If you look at the route map for this walk you’ll see rather an excess of ‘viewpoint’ symbols. That’s because HS2, as it passes this area, traverses some of the best and (for this region) relatively remote countryside it’s possible to fit the line through. Currently much of the focus for development has been in London and the Chilterns, where tunnelling means that work there needs to start well-ahead of the rest of the project. In this area many high viaducts, long engineered cuttings, and large embankments are required. This means work will have to commence here relatively soon too; when that will be is still uncertain.
I begin the day on the 200 bus service from Banbury to Daventry, getting off at Wardington (and as I’ll be coming back on a different bus service I buy a Dayrider Gold ticket so that I can save a little money compared to two single tickets). I'm also travelling with an 'enhanced' day pack. Still on my track for my 'special project' at the end of the month, today it weighs 16 kilos (35lbs). This is my first 'long' walk with this weight and I'm really looing forward to it; given the weight, I'm also using both my walking poles today.

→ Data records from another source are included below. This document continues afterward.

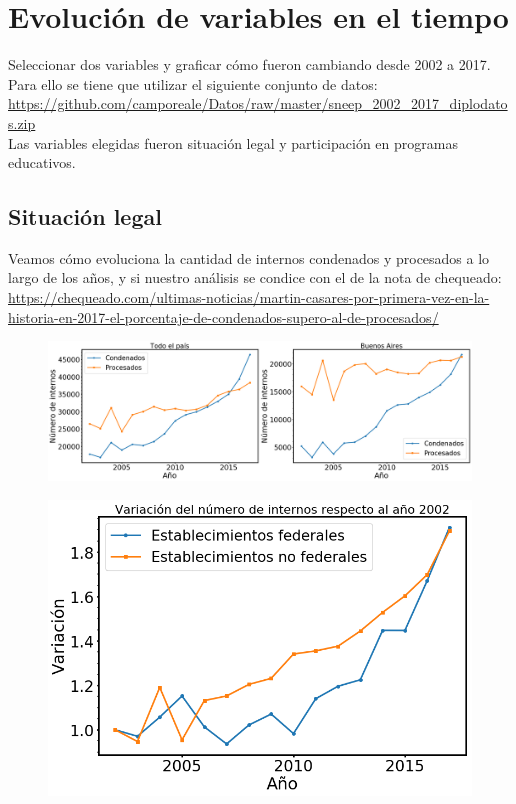 \documentclass[10pt]{article}
\begin{document}
\section{Evolución de variables en el tiempo}
Seleccionar dos variables y graficar cómo fueron cambiando desde 2002 a 2017. Para ello se tiene que utilizar el siguiente conjunto de datos: \url{https://github.com/camporeale/Datos/raw/master/sneep_2002_2017_diplodatos.zip}\\

Las variables elegidas fueron situación legal y participación en programas educativos.

\subsection{Situación legal}

Veamos cómo evoluciona la cantidad de internos condenados y procesados a lo largo de los años, y si nuestro análisis se condice con el de la nota de chequeado: \url{https://chequeado.com/ultimas-noticias/martin-casares-por-primera-vez-en-la-historia-en-2017-el-porcentaje-de-condenados-supero-al-de-procesados/}

\begin{figure}[H]
	\centering
	\includegraphics[scale=0.28]{graficos/situacion.png}
	\caption{}
\end{figure}

\begin{figure}[H]
	\centering
	\includegraphics[scale=0.3]{graficos/variacion.png}
	\caption{}
\end{figure}
\end{document}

The difficulty with having the 'full kit' on my back is that you "look" like a walker; people are always curious. Just after leaving the bus stop I meet someone in the village. "Where are you going?", they ask. When I say that I’m following the route of HS2 from Brackley I get an animated download of the iniquities of the proposed project – and that a contractor on the local section has already gone into liquidation because they can't do the work for the amount of money provided.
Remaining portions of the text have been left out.